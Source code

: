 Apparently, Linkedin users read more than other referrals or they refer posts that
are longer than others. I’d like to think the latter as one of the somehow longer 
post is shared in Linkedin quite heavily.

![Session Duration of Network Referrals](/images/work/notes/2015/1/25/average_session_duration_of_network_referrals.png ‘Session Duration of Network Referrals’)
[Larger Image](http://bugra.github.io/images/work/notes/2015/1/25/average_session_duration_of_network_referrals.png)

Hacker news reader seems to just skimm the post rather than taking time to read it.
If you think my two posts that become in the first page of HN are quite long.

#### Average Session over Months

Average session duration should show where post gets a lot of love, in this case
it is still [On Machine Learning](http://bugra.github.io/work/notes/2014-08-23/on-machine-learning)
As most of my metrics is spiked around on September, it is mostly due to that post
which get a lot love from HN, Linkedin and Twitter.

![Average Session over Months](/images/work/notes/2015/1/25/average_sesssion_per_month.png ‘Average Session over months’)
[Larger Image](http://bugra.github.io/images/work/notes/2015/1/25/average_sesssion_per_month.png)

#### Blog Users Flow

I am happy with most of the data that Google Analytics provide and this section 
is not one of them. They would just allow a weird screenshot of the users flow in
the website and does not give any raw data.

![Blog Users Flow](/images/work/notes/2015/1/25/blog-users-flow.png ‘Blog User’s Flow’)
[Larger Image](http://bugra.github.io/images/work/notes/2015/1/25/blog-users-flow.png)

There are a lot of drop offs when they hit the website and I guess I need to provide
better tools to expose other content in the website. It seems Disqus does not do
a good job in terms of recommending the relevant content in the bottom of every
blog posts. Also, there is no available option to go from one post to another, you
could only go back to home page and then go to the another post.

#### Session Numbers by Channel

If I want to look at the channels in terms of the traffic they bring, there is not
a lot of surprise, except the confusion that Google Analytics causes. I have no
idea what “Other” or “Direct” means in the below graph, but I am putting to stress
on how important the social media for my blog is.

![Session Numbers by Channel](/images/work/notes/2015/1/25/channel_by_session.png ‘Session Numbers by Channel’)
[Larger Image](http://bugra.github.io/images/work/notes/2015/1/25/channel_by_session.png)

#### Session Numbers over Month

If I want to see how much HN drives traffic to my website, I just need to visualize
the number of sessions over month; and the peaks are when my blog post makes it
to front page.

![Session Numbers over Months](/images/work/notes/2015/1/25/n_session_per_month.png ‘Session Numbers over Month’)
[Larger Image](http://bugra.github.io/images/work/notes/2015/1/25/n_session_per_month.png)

+--

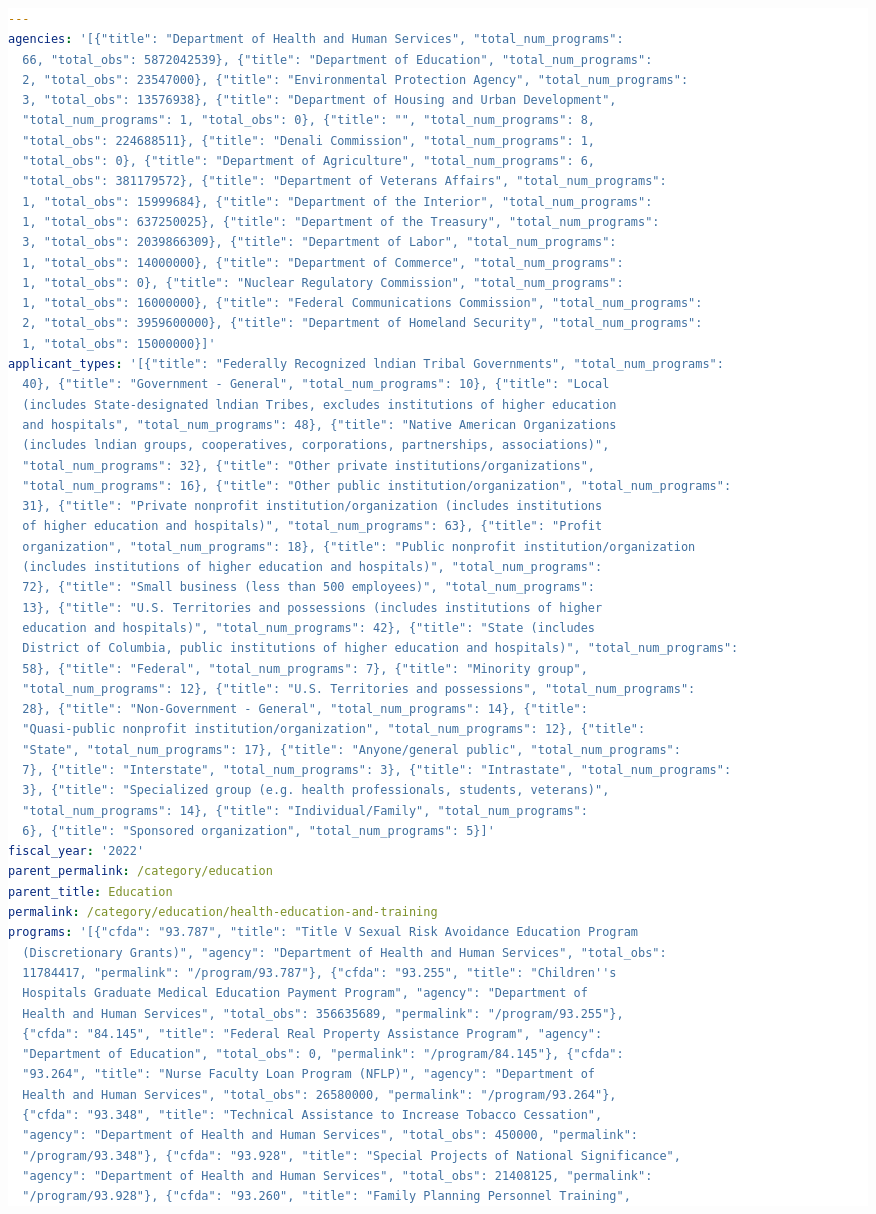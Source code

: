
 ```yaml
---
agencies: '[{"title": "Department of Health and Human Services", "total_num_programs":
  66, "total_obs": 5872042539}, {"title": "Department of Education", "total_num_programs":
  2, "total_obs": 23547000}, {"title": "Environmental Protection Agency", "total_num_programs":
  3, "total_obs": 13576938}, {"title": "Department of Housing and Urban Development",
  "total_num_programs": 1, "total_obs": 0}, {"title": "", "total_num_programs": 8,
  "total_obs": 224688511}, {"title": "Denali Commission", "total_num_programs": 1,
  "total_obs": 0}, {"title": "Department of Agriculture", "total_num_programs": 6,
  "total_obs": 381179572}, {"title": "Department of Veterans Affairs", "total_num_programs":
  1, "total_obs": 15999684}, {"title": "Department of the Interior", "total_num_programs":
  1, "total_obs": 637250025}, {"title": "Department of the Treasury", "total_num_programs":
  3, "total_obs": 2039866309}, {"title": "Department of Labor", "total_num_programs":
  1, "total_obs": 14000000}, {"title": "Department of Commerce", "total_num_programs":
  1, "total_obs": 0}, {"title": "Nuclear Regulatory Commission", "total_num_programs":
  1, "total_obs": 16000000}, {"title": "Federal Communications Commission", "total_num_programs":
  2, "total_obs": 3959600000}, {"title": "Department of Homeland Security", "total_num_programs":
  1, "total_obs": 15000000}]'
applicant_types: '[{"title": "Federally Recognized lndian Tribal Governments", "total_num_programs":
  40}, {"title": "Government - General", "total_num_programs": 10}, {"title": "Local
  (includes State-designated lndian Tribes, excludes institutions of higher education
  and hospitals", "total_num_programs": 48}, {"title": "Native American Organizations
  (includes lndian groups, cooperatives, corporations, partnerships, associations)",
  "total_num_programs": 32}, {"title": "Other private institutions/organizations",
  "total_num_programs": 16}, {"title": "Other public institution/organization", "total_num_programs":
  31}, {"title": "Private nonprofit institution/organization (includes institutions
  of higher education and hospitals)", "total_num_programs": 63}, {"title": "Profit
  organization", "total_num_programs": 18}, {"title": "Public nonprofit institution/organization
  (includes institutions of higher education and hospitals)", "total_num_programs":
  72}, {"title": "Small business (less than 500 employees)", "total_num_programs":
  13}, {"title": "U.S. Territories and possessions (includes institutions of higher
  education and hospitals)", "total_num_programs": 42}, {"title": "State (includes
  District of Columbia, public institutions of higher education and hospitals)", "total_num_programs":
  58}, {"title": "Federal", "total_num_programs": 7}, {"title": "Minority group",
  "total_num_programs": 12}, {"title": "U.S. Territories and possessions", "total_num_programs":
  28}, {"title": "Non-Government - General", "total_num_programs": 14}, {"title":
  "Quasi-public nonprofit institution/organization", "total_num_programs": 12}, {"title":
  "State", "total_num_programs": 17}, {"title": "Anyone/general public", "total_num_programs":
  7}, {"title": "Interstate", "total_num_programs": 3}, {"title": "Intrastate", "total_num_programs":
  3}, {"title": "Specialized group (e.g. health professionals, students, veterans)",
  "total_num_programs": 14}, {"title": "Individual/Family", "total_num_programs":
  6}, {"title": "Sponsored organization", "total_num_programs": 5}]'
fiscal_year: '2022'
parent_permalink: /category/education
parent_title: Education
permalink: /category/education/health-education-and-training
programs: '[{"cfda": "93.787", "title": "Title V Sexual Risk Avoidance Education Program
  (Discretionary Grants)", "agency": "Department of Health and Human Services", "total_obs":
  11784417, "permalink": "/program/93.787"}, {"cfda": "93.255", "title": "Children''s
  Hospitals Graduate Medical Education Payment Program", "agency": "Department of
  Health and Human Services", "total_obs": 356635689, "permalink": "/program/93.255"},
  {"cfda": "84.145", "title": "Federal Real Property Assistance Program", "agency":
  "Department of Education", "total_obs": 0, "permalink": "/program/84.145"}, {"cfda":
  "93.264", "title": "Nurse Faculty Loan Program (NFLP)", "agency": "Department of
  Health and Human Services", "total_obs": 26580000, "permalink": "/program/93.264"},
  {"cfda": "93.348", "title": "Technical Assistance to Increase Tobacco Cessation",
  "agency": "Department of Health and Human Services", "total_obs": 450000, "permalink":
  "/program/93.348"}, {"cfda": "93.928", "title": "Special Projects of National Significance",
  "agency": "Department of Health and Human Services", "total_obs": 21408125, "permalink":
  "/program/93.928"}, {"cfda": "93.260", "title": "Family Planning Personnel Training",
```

+--

## [WHAT THE TASK ASKS]
Would you print exactly and only the lines of the material above that run from the line with "post is shared in Linkedin quite heavily." through the line with "Hacker news reader", both included?

## [REPLY TO THE TASK]
post is shared in Linkedin quite heavily.

![Session Duration of Network Referrals](/images/work/notes/2015/1/25/average_session_duration_of_network_referrals.png ‘Session Duration of Network Referrals’)
[Larger Image](http://bugra.github.io/images/work/notes/2015/1/25/average_session_duration_of_network_referrals.png)

Hacker news reader seems to just skimm the post rather than taking time to read it.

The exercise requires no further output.